Records shown:
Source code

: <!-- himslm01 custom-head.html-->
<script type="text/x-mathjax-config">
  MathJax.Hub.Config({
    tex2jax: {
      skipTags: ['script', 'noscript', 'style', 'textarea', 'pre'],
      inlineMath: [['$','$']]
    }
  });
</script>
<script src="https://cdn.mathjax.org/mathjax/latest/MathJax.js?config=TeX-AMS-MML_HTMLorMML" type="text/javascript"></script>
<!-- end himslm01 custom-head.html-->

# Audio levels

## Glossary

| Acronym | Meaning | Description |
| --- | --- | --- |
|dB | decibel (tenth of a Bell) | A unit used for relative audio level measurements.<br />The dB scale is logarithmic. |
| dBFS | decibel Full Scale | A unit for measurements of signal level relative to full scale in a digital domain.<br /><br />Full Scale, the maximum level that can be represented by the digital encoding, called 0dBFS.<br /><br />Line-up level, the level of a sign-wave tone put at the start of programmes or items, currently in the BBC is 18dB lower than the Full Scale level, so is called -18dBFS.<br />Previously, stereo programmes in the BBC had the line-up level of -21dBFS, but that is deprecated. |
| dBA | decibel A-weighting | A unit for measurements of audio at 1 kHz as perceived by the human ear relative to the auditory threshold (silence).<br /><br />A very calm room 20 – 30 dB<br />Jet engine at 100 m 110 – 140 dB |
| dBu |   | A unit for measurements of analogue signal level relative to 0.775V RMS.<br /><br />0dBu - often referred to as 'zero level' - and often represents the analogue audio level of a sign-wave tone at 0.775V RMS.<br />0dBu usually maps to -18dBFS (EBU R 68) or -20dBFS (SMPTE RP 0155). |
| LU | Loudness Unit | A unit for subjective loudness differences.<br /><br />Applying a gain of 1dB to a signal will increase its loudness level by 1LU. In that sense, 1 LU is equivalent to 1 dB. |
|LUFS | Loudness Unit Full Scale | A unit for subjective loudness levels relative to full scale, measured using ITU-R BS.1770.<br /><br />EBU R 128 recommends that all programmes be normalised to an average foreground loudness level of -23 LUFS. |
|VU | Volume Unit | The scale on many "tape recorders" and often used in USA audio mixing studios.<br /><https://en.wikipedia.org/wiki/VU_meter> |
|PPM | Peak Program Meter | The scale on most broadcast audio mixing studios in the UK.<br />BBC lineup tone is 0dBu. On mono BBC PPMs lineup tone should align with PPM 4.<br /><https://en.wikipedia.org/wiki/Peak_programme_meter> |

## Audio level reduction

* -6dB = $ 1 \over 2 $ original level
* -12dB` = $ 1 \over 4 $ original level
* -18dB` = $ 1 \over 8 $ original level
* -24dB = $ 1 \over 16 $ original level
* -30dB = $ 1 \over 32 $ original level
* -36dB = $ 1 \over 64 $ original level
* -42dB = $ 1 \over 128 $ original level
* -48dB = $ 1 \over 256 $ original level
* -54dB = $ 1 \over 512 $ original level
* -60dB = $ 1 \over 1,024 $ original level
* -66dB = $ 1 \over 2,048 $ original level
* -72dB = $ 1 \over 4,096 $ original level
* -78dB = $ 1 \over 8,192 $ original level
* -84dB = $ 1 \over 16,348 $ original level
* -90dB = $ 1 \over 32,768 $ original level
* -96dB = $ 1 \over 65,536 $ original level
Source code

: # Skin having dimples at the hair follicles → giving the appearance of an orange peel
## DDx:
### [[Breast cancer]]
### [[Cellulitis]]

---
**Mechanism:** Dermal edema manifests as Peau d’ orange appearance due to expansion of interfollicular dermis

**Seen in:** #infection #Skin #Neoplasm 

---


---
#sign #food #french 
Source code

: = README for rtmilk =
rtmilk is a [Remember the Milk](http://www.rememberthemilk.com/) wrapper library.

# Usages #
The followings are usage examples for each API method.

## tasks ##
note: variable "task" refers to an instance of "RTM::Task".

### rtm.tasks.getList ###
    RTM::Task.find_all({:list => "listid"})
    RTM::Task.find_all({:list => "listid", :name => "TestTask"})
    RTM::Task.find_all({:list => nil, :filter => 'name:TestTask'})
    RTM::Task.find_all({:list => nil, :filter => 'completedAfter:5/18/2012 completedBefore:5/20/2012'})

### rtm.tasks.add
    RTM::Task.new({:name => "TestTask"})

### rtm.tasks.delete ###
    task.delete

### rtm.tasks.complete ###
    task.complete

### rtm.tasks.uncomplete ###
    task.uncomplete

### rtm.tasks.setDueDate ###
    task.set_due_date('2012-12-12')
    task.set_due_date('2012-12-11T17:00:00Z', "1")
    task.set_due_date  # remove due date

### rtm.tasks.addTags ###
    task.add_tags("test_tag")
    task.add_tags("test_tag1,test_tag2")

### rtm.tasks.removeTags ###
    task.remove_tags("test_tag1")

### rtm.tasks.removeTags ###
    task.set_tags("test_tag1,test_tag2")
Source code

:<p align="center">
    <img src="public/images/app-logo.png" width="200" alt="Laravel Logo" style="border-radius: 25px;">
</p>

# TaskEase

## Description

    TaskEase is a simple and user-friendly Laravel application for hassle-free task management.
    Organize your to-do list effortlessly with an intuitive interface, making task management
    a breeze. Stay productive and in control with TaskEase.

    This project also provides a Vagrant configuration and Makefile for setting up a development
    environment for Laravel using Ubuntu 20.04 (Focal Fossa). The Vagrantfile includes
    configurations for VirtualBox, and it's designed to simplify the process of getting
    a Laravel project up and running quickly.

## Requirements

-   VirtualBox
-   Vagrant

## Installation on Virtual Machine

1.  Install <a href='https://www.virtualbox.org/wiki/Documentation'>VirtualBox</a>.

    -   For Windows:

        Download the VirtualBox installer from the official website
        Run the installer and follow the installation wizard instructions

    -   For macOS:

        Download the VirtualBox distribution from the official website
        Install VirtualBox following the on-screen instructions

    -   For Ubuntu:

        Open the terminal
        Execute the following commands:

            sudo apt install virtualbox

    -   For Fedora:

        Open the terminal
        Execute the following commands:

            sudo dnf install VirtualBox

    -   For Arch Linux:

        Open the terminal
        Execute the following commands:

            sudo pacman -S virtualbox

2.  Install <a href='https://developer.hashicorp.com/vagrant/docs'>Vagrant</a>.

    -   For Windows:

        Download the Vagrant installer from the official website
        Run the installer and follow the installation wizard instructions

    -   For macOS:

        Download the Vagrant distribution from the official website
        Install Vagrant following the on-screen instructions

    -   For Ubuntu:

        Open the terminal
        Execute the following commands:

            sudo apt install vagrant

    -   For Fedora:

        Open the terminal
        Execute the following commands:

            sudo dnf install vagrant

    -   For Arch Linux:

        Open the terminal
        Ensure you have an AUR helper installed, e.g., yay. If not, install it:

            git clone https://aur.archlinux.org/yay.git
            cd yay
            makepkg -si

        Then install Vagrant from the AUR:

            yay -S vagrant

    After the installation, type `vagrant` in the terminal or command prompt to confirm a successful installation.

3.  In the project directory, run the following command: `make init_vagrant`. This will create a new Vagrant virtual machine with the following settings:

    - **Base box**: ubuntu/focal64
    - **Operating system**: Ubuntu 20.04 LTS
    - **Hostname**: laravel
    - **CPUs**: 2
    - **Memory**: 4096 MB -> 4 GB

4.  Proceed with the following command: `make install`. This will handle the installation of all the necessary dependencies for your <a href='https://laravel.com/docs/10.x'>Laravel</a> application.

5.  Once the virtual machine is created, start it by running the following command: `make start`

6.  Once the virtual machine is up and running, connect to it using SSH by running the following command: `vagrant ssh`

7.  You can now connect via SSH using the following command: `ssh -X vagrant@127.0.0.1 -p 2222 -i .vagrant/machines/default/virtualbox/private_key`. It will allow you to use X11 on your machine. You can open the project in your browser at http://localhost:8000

What you should do:
Using the records above, write out exactly the lines between the one holding "## Audio level reduction" and the one holding "128 $ original level", inclusive; leave everything else out.

Result of the task:
## Audio level reduction

* -6dB = $ 1 \over 2 $ original level
* -12dB` = $ 1 \over 4 $ original level
* -18dB` = $ 1 \over 8 $ original level
* -24dB = $ 1 \over 16 $ original level
* -30dB = $ 1 \over 32 $ original level
* -36dB = $ 1 \over 64 $ original level
* -42dB = $ 1 \over 128 $ original level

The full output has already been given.